Denizli'de metal iş kolunda faaliyet gösteren bir firmanın hikayesini dinledim. Ağzınızı bir karış açık bırakacak hikayesini... İbret verici hikaye İŞKUR'a verilen bir ilan ile başlıyor...
İlan, bir eleman ilanı. Firmanın üretim sürecinde aktif rol alacak bir makine mühendisi aranan ilanda; "Bilgisayar kullanımı, sorun çözme ve inisiyatif alabilme, yeterli mesleki, teknik bilgi ve tecrübe" isteniyor. Tabii takım çalışmasına uygunluk gibi nitelikler de aranıyor. Bir de işe başvuracak mühendisin mesleği ile ilgili solidworks, autocad ve benzeri programları iyi derecede biliyor olması talep ediliyor.
Gelgelelim, ilan İŞKUR'da duyurulunca, yazılım şirketlerinden biri bunu ihbar kabul ediyor. Firmanın IP adresini buluyor. IP adresinden kendi yazılım programının firmada olup olmadığını kontrol ediyor. Satış yapmadığını görünce, firmada bu programın 'korsan' ya da 'kırık' tabir edilen kayıt dışı olarak kullanıldığı kanaatine varıyor. Tespit için 'baskın' yapılmasını istiyor. Çardak OSB'deki firmaya hakim, mübaşir, polisler, toplam 11 yetkili baskına gidiyor. Herkes huzursuz oluyor; "Patron, biz yasadışı bir şey mi yapıyoruz?
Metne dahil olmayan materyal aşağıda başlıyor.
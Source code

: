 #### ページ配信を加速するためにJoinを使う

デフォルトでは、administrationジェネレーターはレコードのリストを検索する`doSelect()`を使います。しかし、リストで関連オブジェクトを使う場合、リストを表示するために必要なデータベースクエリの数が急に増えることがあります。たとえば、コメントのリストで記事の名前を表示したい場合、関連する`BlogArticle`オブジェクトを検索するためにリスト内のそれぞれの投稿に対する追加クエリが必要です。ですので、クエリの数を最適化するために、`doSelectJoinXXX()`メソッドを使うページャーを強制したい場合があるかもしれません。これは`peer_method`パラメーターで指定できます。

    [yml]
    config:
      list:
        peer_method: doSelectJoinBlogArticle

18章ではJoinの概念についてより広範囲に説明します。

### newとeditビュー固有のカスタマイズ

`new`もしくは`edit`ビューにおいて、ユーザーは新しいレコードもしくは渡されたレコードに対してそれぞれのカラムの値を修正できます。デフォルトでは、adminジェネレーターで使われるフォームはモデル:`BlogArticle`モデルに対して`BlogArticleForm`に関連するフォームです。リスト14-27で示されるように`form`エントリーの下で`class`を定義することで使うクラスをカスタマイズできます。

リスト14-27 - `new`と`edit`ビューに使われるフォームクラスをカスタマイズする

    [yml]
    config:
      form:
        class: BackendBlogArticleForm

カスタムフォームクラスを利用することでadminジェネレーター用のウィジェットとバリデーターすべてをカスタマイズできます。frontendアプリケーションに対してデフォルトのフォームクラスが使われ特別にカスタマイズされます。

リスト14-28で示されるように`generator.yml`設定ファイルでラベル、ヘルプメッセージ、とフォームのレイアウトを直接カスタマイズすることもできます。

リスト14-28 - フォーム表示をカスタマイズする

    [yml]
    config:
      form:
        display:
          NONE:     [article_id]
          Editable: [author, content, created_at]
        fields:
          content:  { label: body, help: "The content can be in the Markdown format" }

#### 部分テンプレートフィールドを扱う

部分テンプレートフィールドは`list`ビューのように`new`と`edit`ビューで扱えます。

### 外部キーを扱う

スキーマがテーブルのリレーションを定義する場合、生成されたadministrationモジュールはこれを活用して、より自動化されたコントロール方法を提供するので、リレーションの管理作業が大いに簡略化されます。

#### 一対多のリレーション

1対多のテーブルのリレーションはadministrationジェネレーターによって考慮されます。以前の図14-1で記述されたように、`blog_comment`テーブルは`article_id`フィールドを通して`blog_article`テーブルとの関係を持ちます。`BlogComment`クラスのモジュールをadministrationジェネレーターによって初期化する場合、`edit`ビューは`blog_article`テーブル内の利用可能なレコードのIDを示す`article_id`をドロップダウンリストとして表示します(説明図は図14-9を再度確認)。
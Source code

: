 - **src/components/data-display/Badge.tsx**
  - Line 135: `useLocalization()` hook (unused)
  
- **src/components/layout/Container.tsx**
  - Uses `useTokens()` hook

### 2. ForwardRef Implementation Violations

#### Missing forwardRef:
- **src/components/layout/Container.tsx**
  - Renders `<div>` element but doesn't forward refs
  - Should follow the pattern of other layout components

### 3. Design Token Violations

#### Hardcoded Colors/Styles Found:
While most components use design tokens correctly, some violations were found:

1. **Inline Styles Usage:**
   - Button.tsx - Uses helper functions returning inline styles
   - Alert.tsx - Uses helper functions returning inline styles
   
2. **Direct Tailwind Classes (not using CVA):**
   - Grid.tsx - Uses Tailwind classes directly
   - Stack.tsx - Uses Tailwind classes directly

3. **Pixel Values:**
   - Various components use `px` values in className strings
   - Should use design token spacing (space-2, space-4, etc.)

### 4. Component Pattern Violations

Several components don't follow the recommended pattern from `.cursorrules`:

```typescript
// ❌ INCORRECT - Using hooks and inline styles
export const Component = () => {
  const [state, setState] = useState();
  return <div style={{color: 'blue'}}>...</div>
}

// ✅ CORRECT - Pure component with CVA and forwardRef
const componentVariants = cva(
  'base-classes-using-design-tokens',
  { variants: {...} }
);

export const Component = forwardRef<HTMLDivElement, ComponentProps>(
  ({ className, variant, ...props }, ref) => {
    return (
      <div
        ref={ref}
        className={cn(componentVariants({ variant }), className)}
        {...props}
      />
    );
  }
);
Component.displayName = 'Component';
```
Ne problemimiz var ki, polis bastı? Hayırdır, batıyor muyuz?" soruları havada uçuşuyor.
Tepeden tırnağa her şeye, tüm bilgisayarlara bakılıyor. Firma adeta didik didik ediliyor. Hiç bir 'kırık' programa da rastlanmıyor. Firma yöneticisi, "önce uygun elemanı bulup, sonra da programları satın alacaklarını" anlatıyor. Olay aydınlanıyor. Ama iş işten de geçiyor.
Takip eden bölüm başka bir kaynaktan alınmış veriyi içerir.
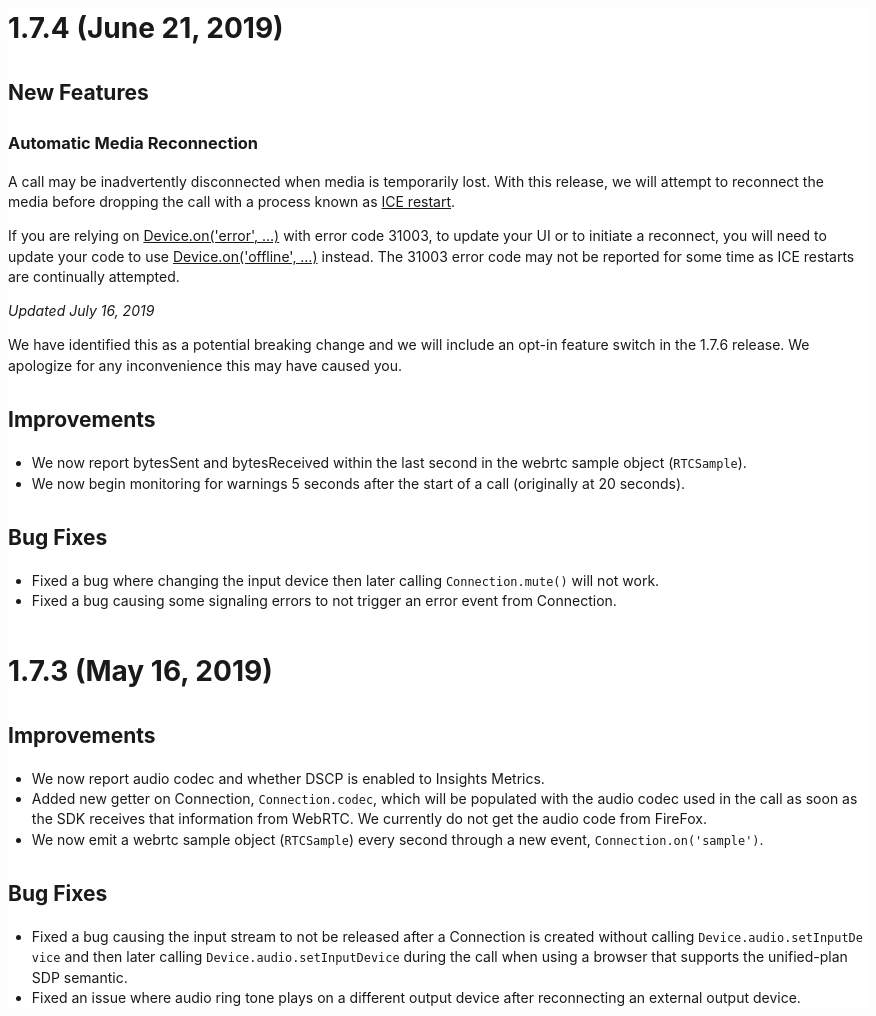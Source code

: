 
1.7.4 (June 21, 2019)
====================

New Features
------------
### Automatic Media Reconnection
A call may be inadvertently disconnected when media is temporarily lost. With this release, we will attempt to reconnect the media before dropping the call with a process known as [ICE restart](https://developer.mozilla.org/en-US/docs/Web/API/WebRTC_API/Session_lifetime#ICE_restart).

If you are relying on [Device.on('error', …)](https://www.twilio.com/docs/voice/client/javascript/device#error) with error code 31003,  to update your UI or to initiate a reconnect, you will need to update your code to use [Device.on('offline', …)](https://www.twilio.com/docs/voice/client/javascript/device#offline) instead. The 31003 error code may not be reported for some time as ICE restarts are continually attempted.

*Updated July 16, 2019*

We have identified this as a potential breaking change and we will include an opt-in feature switch in the 1.7.6 release. We apologize for any inconvenience this may have caused you.

Improvements
------------
* We now report bytesSent and bytesReceived within the last second in the webrtc sample object (`RTCSample`).
* We now begin monitoring for warnings 5 seconds after the start of a call (originally at 20 seconds).

Bug Fixes
---------

* Fixed a bug where changing the input device then later calling `Connection.mute()` will not work.
* Fixed a bug causing some signaling errors to not trigger an error event from Connection.


1.7.3 (May 16, 2019)
====================

Improvements
------------

* We now report audio codec and whether DSCP is enabled to Insights Metrics.
* Added new getter on Connection, `Connection.codec`, which will be populated with the audio codec used
  in the call as soon as the SDK receives that information from WebRTC. We currently do not get the audio
  code from FireFox.
* We now emit a webrtc sample object (`RTCSample`) every second through a new event, `Connection.on('sample')`.

Bug Fixes
---------

* Fixed a bug causing the input stream to not be released after a Connection is created without calling
  `Device.audio.setInputDevice` and then later calling `Device.audio.setInputDevice` during the call
  when using a browser that supports the unified-plan SDP semantic.
* Fixed an issue where audio ring tone plays on a different output device after reconnecting an external output device.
Firma sahibi yetkililere biraz çaresizlik biraz kızgınlıkla soruyor: "Bu kadar ihtişamla, tezahüratla baskın yaptınız. Sonuçta hiçbir şey çıkmadı. Bütün günümüz heba oldu. Çalışanlarımız tedirgin oldu. Şimdi itibarımız ne olacak?" Aldığı yanıt ise şu oluyor: "Haklısın. Bizi mahkemeye verebilirsin."
İnsanın sorası geliyor: İŞKUR'a verilen bir ilanı ihbar, hatta ikrar kabul edip ilan veren firmayı zora sokmak, enerji kaybettirmek Türkiye'de bu kadar ucuz mu?